Dementia diagnosis: Britain's national shame

Dementia diagnosis: Britain's national shame

Less than half of people suffering from dementia are being formally diagnosed because doctors fear stigmatising their patients, according to the Health Secretary.

Jeremy Hunt will disclose a “dementia map” of England showing that in some areas, fewer than four in every 10 dementia sufferers have their condition recognised by the NHS.

The disclosure comes as the Government begins a campaign to boost diagnosis rates, which will include Britain leading a Group of Eight conference on the issue next month.

The Department of Health estimates that 670,000 people in England are suffering from dementia. However, only 319,000 have been diagnosed, NHS figures show.

Overall, 48 per cent of the estimated dementia cases are being formally recognised by the NHS. In some areas, the diagnosis rate is as high as 75 per cent. But in the worst performing areas, it falls to 39 per cent.
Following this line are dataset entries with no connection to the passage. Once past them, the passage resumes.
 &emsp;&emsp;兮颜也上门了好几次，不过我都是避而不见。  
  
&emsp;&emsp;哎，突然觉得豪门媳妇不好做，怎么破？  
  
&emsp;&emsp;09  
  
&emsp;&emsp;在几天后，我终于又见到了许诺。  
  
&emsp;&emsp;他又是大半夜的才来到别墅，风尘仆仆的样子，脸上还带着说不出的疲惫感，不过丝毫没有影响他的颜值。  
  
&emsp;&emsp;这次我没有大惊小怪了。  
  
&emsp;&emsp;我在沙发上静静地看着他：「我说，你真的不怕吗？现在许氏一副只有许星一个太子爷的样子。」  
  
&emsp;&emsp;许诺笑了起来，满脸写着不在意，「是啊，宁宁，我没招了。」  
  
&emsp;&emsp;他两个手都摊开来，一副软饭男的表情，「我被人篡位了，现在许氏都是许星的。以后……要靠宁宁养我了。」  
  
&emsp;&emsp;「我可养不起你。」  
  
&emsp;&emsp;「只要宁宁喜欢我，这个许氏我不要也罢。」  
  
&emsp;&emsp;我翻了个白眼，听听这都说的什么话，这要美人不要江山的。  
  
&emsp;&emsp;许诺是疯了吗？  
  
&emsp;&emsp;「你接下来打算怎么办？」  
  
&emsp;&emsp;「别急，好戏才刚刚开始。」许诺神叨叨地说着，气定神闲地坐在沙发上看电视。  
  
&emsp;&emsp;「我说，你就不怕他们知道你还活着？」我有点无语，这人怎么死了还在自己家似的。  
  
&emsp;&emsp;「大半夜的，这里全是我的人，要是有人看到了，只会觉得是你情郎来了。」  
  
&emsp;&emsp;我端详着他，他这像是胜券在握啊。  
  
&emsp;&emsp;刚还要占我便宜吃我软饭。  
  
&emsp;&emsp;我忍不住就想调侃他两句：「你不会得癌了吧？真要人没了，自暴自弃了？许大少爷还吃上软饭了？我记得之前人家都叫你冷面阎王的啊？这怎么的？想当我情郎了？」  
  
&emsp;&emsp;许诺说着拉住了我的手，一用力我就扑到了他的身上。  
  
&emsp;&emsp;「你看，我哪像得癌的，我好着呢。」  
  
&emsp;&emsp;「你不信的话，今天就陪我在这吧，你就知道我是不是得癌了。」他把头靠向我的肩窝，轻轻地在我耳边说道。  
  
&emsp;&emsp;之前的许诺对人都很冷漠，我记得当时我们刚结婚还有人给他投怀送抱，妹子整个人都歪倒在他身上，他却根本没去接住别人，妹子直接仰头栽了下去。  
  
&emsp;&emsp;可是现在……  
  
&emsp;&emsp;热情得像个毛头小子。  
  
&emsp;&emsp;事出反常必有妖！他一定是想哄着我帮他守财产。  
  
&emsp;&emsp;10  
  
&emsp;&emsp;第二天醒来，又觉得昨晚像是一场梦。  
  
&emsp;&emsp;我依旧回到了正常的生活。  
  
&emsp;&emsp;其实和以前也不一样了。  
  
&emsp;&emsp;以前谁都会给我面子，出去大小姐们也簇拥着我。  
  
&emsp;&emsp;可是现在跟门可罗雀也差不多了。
Mr Hunt said he was disclosing the diagnosis rates in an effort to drive up standards and end what campaigners have called a postcode lottery in the treatment of dementia sufferers. The figures used in today’s map show stark differences in diagnosis rates even between neighbouring clinical commissioning group areas.

In Portsmouth, 63.9 per cent of cases are recognised. But in coastal West Sussex, the rate is only 41.9 per cent.

In Bradford, the diagnosis rate is 65.3 per cent, well above the 38.5 rate in nearby East Riding of Yorkshire.

Ministers suspect that in many cases, doctors are declining to make a formal diagnosis of dementia because they believe that doing so will cause undue distress to patients and relations.

The sense of stigma surrounding dementia means that many sufferers are not properly treated, holding back the search for a cure, Mr Hunt said.

He called for dementia to be treated as a “normal” disease. In an attempt to change attitudes towards the condition, the minister is launching a “social movement” to encourage people to discuss dementia more freely.

The movement, independent of government, will unite media, business and charity leaders.

The minister also wants to expand the Alzheimer’s Society’s Dementia Friends scheme, which aims to educate people about the condition. By 2015, a million people should be taking part in the scheme, he suggested.

Writing for The Telegraph, Mr Hunt compared contemporary attitudes towards dementia to previous generations’ approach to conditions such as cancer and HIV/Aids.

“In the 1960s people were too scared to talk about cancer,” he said. “In the 1980s the same happened with HIV/Aids. After a long and painful journey, we are now much more open about both and better able to tackle them. We now need to do the same with dementia.”

It is estimated that as many as one in three people will eventually suffer from dementia. Although there is no cure for the condition, Mr Hunt said better management can make life easier for sufferers and save money for the NHS. “It is a truly horrible disease,” he said. “But with early diagnosis and proper help for families living with dementia we can help people live healthily and happily at home for much longer. We can make our NHS much more sustainable, reducing the costs of avoidable and often distressing hospital care as well as the need for social care.”

Jeremy Hughes of the Alzheimer’s Society said the regional figures showed that dementia sufferers faced a lottery for diagnosis and care.

“Depending on where you live, you may be more or less likely to get a timely diagnosis of dementia and access to the support you need,” he said. “This is simply unacceptable.

“Wherever you live, you should be entitled to care and support when you have Alzheimer’s disease or any form of dementia. It is time to stop treating people with dementia as second class citizens.” David Cameron will next month host a summit of ministers from the wealthy G8 nations to discuss dementia care. Mr Hunt said that event would see the start of a drive to change attitudes towards the condition.

“I want the UK to lead the world in tackling the stigma that still surrounds this disease — and make dementia a “normal” disease we talk about, cope with and confront openly,” he said.

“With advances in medical science, the commitment of governments across the world and a willingness from everyone to change attitudes, we truly can be the generation that beats dementia.”

MPs yesterday debated dementia in a session convened by Tracey Crouch, a Conservative backbencher. She said improving the treatment of sufferers needs “a change in the language that we use when talking about care”.

She said: “If we talked about weekly art lessons, which have been proved to provide an improvement in cognitive function, as a therapy rather than an activity then we could hope to see a change in attitude towards research in this area.”